U-20W杯で話題のリクエスト制度「FVS」に「今どうこういえない」JFA扇谷審判委員長

扇谷健司審判委員長(2015年10月撮影)

日本サッカー協会(JFA)の審判委員会が1日、都内でメディア向けのレフェリーブリーフィングを行い、扇谷健司審判委員長(54)が、「フットボール・ビデオ・サポート(FVS)」について語った。

この日(現地時間9月30日)に行われたU-20ワールドカップ(W杯)チリ大会の日本対チリ戦で、監督によるリクエストを受けて主審がオンフィールドレビューを実施する「FVS」が話題になった。日本の船越優蔵監督がリクエストしたものがPKと認められ、これが決勝点につながった。

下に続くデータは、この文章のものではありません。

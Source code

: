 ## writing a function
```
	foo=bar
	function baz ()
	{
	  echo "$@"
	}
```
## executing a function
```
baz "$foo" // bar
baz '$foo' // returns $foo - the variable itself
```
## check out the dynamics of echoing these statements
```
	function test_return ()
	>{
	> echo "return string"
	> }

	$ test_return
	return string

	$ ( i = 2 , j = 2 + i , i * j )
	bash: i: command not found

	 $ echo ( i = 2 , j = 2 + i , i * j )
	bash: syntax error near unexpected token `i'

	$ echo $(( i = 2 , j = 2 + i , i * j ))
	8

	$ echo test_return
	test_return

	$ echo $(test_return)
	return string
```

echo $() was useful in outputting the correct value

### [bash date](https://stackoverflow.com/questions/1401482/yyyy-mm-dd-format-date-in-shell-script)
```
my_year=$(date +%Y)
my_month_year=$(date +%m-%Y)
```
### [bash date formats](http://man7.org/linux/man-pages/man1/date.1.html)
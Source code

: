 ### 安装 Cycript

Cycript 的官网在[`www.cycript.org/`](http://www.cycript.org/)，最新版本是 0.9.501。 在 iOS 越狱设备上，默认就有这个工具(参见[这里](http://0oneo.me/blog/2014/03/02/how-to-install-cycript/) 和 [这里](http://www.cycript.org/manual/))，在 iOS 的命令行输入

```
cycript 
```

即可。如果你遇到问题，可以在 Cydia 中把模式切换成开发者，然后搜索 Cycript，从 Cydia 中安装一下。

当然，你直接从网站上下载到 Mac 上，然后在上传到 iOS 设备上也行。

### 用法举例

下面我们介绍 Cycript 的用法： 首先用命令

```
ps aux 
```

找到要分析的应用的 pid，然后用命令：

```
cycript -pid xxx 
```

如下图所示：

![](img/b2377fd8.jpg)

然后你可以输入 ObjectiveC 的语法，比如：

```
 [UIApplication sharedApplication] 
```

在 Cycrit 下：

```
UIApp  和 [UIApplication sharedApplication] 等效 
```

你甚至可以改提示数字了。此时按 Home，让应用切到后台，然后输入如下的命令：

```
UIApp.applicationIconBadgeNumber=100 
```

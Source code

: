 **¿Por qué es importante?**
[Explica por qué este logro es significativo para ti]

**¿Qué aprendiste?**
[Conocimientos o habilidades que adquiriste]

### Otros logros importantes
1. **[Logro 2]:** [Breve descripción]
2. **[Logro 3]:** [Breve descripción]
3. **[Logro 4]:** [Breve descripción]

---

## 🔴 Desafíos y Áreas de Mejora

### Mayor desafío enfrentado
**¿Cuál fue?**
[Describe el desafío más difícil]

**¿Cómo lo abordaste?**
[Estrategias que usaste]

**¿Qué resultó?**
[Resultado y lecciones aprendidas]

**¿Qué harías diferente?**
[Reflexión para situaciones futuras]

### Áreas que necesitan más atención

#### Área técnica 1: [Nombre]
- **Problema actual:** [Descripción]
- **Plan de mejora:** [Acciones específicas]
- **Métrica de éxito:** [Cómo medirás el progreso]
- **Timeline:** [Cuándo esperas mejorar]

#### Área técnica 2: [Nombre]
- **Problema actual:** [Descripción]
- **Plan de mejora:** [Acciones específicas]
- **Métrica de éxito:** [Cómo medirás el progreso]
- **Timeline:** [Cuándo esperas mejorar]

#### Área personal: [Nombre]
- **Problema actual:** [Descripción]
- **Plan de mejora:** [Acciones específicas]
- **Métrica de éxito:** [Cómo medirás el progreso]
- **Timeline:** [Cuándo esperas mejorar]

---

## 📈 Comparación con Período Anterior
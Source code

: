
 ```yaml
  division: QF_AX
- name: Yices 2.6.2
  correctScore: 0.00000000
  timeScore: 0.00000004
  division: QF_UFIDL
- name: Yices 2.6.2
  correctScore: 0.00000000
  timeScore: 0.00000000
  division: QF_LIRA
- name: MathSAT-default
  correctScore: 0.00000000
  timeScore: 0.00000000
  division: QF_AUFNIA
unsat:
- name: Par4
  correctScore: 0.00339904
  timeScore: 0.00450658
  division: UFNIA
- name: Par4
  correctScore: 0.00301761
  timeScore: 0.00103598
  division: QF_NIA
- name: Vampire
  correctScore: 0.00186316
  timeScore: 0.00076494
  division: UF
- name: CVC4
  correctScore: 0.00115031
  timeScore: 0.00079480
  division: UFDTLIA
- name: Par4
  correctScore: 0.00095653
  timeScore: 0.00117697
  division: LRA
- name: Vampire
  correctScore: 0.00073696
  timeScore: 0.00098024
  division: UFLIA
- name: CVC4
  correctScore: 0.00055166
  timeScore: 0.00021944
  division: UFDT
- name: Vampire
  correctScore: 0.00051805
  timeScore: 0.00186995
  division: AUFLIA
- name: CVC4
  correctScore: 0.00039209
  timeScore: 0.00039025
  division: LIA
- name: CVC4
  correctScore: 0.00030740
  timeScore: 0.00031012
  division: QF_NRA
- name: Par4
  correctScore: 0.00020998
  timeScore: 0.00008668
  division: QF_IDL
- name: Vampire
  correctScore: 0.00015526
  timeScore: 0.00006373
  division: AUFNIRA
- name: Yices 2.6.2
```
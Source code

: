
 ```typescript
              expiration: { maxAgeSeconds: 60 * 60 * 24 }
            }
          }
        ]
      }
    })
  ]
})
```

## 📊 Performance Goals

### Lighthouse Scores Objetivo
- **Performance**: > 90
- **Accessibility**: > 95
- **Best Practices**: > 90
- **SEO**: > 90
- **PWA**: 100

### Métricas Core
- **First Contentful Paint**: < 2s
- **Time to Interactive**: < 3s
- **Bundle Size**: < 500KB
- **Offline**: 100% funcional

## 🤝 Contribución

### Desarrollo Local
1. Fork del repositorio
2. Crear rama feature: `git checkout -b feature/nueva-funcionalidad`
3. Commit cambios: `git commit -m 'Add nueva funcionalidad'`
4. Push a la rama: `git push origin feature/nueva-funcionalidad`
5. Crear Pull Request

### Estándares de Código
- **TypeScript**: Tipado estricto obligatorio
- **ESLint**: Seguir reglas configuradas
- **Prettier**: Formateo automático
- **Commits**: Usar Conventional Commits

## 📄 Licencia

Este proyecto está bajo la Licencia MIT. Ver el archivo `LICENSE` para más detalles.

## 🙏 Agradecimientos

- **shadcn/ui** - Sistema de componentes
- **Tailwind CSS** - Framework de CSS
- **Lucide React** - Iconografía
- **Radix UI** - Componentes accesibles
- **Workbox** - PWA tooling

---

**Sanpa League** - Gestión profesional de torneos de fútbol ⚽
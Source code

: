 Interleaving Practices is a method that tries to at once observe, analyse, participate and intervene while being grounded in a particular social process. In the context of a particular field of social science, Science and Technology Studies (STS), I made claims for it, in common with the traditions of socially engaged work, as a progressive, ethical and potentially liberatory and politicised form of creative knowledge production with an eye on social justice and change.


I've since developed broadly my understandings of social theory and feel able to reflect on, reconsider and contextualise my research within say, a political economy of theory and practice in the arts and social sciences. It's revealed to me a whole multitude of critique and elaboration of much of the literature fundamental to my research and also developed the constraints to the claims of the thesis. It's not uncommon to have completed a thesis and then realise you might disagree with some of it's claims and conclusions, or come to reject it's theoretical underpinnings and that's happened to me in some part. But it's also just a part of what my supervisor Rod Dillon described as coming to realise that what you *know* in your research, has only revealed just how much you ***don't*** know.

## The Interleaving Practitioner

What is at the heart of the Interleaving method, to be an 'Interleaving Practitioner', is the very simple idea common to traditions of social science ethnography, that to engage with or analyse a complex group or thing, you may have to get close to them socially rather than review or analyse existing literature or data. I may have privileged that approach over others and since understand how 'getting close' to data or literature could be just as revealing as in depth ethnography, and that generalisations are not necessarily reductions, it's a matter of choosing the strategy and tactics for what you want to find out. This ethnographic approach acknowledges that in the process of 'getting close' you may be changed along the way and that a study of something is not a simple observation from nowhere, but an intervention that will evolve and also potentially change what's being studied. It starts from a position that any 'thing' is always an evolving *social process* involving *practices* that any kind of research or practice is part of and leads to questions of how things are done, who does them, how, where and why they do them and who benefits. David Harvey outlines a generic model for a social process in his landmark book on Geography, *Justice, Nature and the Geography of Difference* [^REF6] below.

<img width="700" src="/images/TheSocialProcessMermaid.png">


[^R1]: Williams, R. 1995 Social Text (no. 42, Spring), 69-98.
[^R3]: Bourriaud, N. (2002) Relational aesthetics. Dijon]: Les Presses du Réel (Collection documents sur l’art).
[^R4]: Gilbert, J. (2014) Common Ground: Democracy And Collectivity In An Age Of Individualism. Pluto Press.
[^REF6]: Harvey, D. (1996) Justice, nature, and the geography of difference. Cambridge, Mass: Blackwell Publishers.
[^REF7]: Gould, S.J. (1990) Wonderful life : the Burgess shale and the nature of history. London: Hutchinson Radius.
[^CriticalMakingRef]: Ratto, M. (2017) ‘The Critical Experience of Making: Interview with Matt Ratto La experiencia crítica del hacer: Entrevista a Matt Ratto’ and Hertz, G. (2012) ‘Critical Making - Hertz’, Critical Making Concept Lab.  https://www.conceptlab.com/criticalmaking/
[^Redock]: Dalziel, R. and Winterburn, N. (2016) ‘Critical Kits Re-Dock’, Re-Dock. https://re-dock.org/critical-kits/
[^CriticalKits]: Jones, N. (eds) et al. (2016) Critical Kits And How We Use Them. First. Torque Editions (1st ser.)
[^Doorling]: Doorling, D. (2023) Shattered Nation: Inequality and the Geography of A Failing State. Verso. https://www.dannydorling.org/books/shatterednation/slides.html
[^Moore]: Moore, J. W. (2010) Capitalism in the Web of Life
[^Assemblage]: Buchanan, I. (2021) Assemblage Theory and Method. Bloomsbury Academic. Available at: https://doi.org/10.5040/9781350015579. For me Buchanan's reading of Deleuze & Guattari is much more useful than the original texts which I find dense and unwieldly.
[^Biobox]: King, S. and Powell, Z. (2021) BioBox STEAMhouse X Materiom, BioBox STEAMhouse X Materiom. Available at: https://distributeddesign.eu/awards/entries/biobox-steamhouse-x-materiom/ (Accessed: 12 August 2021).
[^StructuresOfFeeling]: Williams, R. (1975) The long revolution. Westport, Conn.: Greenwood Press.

扇谷委員長は「今日勝って良かった」とまずはU-20日本代表を祝福。続けて同制度について「難しい。FIFAがトライアルで普及させたいんだなというのは分かるが、こういうことを我々は実際にやったことがほぼない。今どうこういえない」と細かな言及を避けた。

注目度の高いU-20W杯後に、リクエストの成功率などさまざまなデータ検証が行われることが予想される。時間稼ぎに使われるケースがあるのかなども含めて「善しあしはあるんだろうなと思う」とし「リーグとかでも今後どう考えていくかは考えていかないといけない」と検討を続ける考えを示した。

ブリーフィングでは、ルヴァン杯準々決勝第2戦のヴィッセル神戸対横浜FC戦でのDFトゥーレルの退場シーンやJ1第29節の鹿島アントラーズ対湘南ベルマーレ戦での鹿島FW鈴木優磨と湘南FW鈴木章斗による、CK中のピッチ外からの進入事象など7つのシーンをピックアップして佐藤隆治審判マネジャー(48)が解説した。